Additional Information

The optimizer's cost model compares the estimated cost of an index range scan (index I/Os + table row I/Os) against a full table scan (sequential I/Os). For small tables or high-selectivity misestimates, the optimizer may genuinely be correct to choose a full scan.
innodb_stats_persistent = ON (default) stores statistics in mysql.innodb_table_stats and mysql.innodb_index_stats. You can directly update these tables, though ANALYZE TABLE is the supported method.
MySQL 8.0 introduced invisible indexes (ALTER TABLE t ALTER INDEX idx_name INVISIBLE). This lets you test removing an index without actually dropping it — queries cannot use invisible indexes but the index is maintained on writes.
Descending indexes (CREATE INDEX idx_name ON t(col DESC)) are fully supported in MySQL 8.0 and can eliminate filesort for queries with ORDER BY col DESC.
The optimizer_trace system variable produces a full JSON trace of the optimizer's decision process, showing exact cost estimates for each access path considered.

Frequently Asked Questions

Q: The index exists and possible_keys shows it, but key is NULL. Why? A: The optimizer evaluated the index but decided a full scan was cheaper. Most often this means the table is small, cardinality is underestimated, or the predicate matches a large fraction of rows.
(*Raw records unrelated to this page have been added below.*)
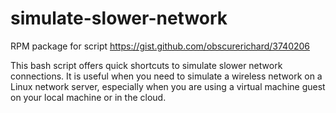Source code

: # simulate-slower-network
RPM package for script https://gist.github.com/obscurerichard/3740206

This bash script offers quick shortcuts to simulate slower network connections. It is useful when you need to simulate a wireless network on a Linux network server, especially when you are using a virtual machine guest on your local machine or in the cloud.
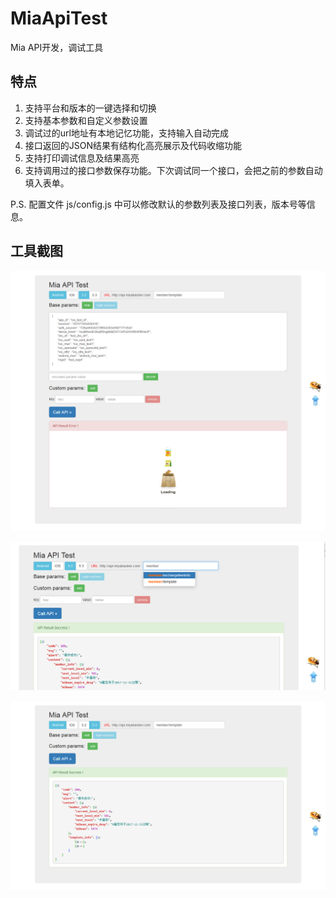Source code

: # MiaApiTest
Mia API开发，调试工具

## 特点
1. 支持平台和版本的一键选择和切换
2. 支持基本参数和自定义参数设置
3. 调试过的url地址有本地记忆功能，支持输入自动完成
4. 接口返回的JSON结果有结构化高亮展示及代码收缩功能
5. 支持打印调试信息及结果高亮
6. 支持调用过的接口参数保存功能。下次调试同一个接口，会把之前的参数自动填入表单。

P.S. 配置文件 js/config.js 中可以修改默认的参数列表及接口列表，版本号等信息。

## 工具截图

![page1](https://raw.githubusercontent.com/dannywj/MiaApiTest/master/images/pages/page1.png)

![page2](https://raw.githubusercontent.com/dannywj/MiaApiTest/master/images/pages/page2.png)

![page3](https://raw.githubusercontent.com/dannywj/MiaApiTest/master/images/pages/page3.png)
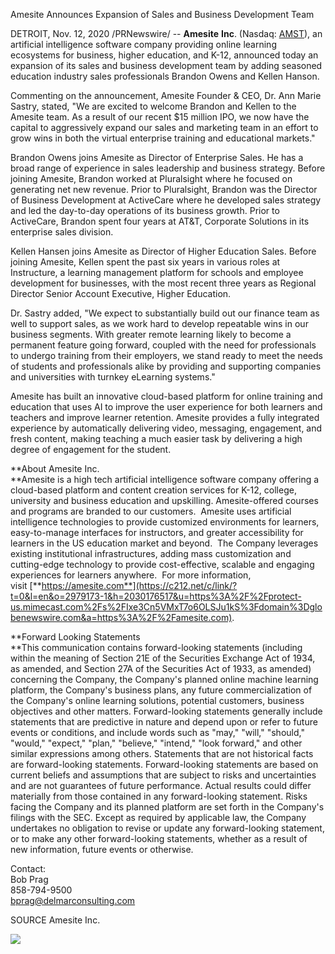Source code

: Amesite Announces Expansion of Sales and Business Development Team  

DETROIT, Nov. 12, 2020 /PRNewswire/ -- **Amesite** **Inc**. (Nasdaq: [AMST](#financial-modal)), an artificial intelligence software company providing online learning ecosystems for business, higher education, and K-12, announced today an expansion of its sales and business development team by adding seasoned education industry sales professionals Brandon Owens and Kellen Hanson.

Commenting on the announcement, Amesite Founder & CEO, Dr. Ann Marie Sastry, stated, "We are excited to welcome Brandon and Kellen to the Amesite team. As a result of our recent $15 million IPO, we now have the capital to aggressively expand our sales and marketing team in an effort to grow wins in both the virtual enterprise training and educational markets."

Brandon Owens joins Amesite as Director of Enterprise Sales. He has a broad range of experience in sales leadership and business strategy. Before joining Amesite, Brandon worked at Pluralsight where he focused on generating net new revenue. Prior to Pluralsight, Brandon was the Director of Business Development at ActiveCare where he developed sales strategy and led the day-to-day operations of its business growth. Prior to ActiveCare, Brandon spent four years at AT&T, Corporate Solutions in its enterprise sales division.  

Kellen Hansen joins Amesite as Director of Higher Education Sales. Before joining Amesite, Kellen spent the past six years in various roles at Instructure, a learning management platform for schools and employee development for businesses, with the most recent three years as Regional Director Senior Account Executive, Higher Education.

Dr. Sastry added, "We expect to substantially build out our finance team as well to support sales, as we work hard to develop repeatable wins in our business segments. With greater remote learning likely to become a permanent feature going forward, coupled with the need for professionals to undergo training from their employers, we stand ready to meet the needs of students and professionals alike by providing and supporting companies and universities with turnkey eLearning systems."

Amesite has built an innovative cloud-based platform for online training and education that uses AI to improve the user experience for both learners and teachers and improve learner retention. Amesite provides a fully integrated experience by automatically delivering video, messaging, engagement, and fresh content, making teaching a much easier task by delivering a high degree of engagement for the student.

**About Amesite Inc.  
**Amesite is a high tech artificial intelligence software company offering a cloud-based platform and content creation services for K-12, college, university and business education and upskilling. Amesite-offered courses and programs are branded to our customers.  Amesite uses artificial intelligence technologies to provide customized environments for learners, easy-to-manage interfaces for instructors, and greater accessibility for learners in the US education market and beyond.  The Company leverages existing institutional infrastructures, adding mass customization and cutting-edge technology to provide cost-effective, scalable and engaging experiences for learners anywhere.  For more information, visit [**https://amesite.com**](https://c212.net/c/link/?t=0&l=en&o=2979173-1&h=2030176517&u=https%3A%2F%2Fprotect-us.mimecast.com%2Fs%2FIxe3Cn5VMxT7o6OLSJu1kS%3Fdomain%3Dglobenewswire.com&a=https%3A%2F%2Famesite.com).

**Forward Looking Statements  
**This communication contains forward-looking statements (including within the meaning of Section 21E of the Securities Exchange Act of 1934, as amended, and Section 27A of the Securities Act of 1933, as amended) concerning the Company, the Company's planned online machine learning platform, the Company's business plans, any future commercialization of the Company's online learning solutions, potential customers, business objectives and other matters. Forward-looking statements generally include statements that are predictive in nature and depend upon or refer to future events or conditions, and include words such as "may," "will," "should," "would," "expect," "plan," "believe," "intend," "look forward," and other similar expressions among others. Statements that are not historical facts are forward-looking statements. Forward-looking statements are based on current beliefs and assumptions that are subject to risks and uncertainties and are not guarantees of future performance. Actual results could differ materially from those contained in any forward-looking statement. Risks facing the Company and its planned platform are set forth in the Company's filings with the SEC. Except as required by applicable law, the Company undertakes no obligation to revise or update any forward-looking statement, or to make any other forward-looking statements, whether as a result of new information, future events or otherwise.

Contact:  
Bob Prag  
858-794-9500  
[bprag@delmarconsulting.com](mailto:bprag@delmarconsulting.com)

SOURCE Amesite Inc.

![](https://rt.prnewswire.com/rt.gif?NewsItemId=NY89056&Transmission_Id=202011120630PR_NEWS_USPR_____NY89056&DateId=20201112)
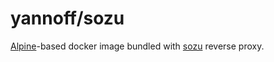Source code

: # yannoff/sozu

[Alpine](https://alpinelinux.org/)-based docker image bundled with [sozu](https://github.com/sozu-proxy/sozu) reverse proxy.
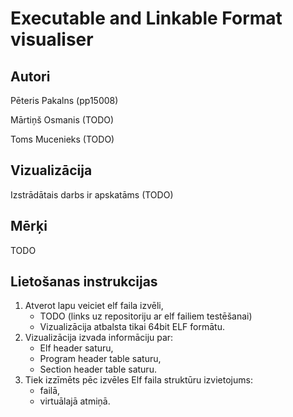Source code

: # Executable and Linkable Format visualiser

## Autori

Pēteris Pakalns (pp15008)

Mārtiņš Osmanis (TODO)

Toms Mucenieks (TODO)


## Vizualizācija

Izstrādātais darbs ir apskatāms (TODO)


## Mērķi

TODO


## Lietošanas instrukcijas

1. Atverot lapu veiciet elf faila izvēli,
    - TODO (links uz repositoriju ar elf failiem testēšanai)
    - Vizualizācija atbalsta tikai 64bit ELF formātu.
2. Vizualizācija izvada informāciju par:
    - Elf header saturu,
    - Program header table saturu,
    - Section header table saturu.
3. Tiek izzīmēts pēc izvēles Elf faila struktūru izvietojums:
    - failā,
    - virtuālajā atmiņā.

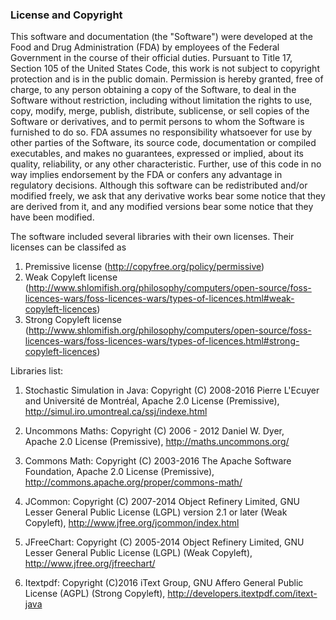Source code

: <h3>License and Copyright</h3>

This software and documentation (the "Software") were developed at the Food and Drug Administration (FDA) by employees of the Federal Government in the course of their official duties. Pursuant to Title 17, Section 105 of the United States Code, this work is not subject to copyright protection and is in the public domain. Permission is hereby granted, free of charge, to any person obtaining a copy of the Software, to deal in the Software without restriction, including without limitation the rights to use, copy, modify, merge, publish, distribute, sublicense, or sell copies of the Software or derivatives, and to permit persons to whom the Software is furnished to do so. FDA assumes no responsibility whatsoever for use by other parties of the Software, its source code, documentation or compiled executables, and makes no guarantees, expressed or implied, about its quality, reliability, or any other characteristic. Further, use of this code in no way implies endorsement by the FDA or confers any advantage in regulatory decisions. Although this software can be redistributed and/or modified freely, we ask that any derivative works bear some notice that they are derived from it, and any modified versions bear some notice that they have been modified. 

The software included several libraries with their own licenses. Their licenses can be classifed as

1. Premissive license (http://copyfree.org/policy/permissive)
2. Weak Copyleft license (http://www.shlomifish.org/philosophy/computers/open-source/foss-licences-wars/foss-licences-wars/types-of-licences.html#weak-copyleft-licences)
3. Strong Copyleft license (http://www.shlomifish.org/philosophy/computers/open-source/foss-licences-wars/foss-licences-wars/types-of-licences.html#strong-copyleft-licences)

Libraries list:

1.	Stochastic Simulation in Java: Copyright (C) 2008-2016  Pierre L'Ecuyer and Université de Montréal, 
Apache 2.0 License (Premissive), http://simul.iro.umontreal.ca/ssj/indexe.html

2.	Uncommons Maths:  Copyright (C)  2006 - 2012 Daniel W. Dyer,  
Apache 2.0 License (Premissive), http://maths.uncommons.org/

3.	Commons Math: Copyright (C) 2003-2016 The Apache Software Foundation, 
Apache 2.0 License (Premissive), http://commons.apache.org/proper/commons-math/

4.	JCommon: Copyright (C) 2007-2014 Object Refinery Limited, 
GNU Lesser General Public License (LGPL) version 2.1 or later (Weak Copyleft), http://www.jfree.org/jcommon/index.html

5.	JFreeChart: Copyright (C) 2005-2014 Object Refinery Limited, 
GNU Lesser General Public License (LGPL) (Weak Copyleft), http://www.jfree.org/jfreechart/

6.	Itextpdf: Copyright (C)2016 iText Group, 
GNU Affero General Public License (AGPL) (Strong Copyleft), http://developers.itextpdf.com/itext-java 
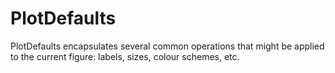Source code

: # PlotDefaults
PlotDefaults encapsulates several common operations that might be applied to the current figure: labels, sizes, colour schemes, etc.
Run ANALYZE TABLE and re-check; if still not used, examine whether the query predicate is truly selective.

Q: Adding an index made a query slower. How? A: Indexes on write-heavy tables increase write overhead. If the index is rarely used, the write cost outweighs the read benefit. Also, if the optimizer switches to using the new index for a different query where the old plan was better, that query slows. Use SHOW INDEX and performance_schema.table_io_waits_summary_by_index_usage to identify unused indexes.

Q: My composite index is (a, b) — why won't the optimizer use it for WHERE b = ?? A: A B-tree composite index is sorted first by a, then by b within each a value. Without a constraint on a, every entry must be checked — no different from a full index scan. Add a separate index on b if queries filter on b alone.

Q: EXPLAIN shows rows = 1 but the query is slow. Why? A: The rows estimate is optimistic and based on statistics, not actual data. Use EXPLAIN ANALYZE to see the actual row count. The slowness may be in lock waits (Lock_time in the slow log) rather than scan size.

Q: Is FORCE INDEX ever appropriate in production? A: Rarely. It is a hint that bypasses the optimizer permanently, even as data distribution changes. If you use it, document exactly why and set a reminder to revisit after the next major data change or ANALYZE TABLE run.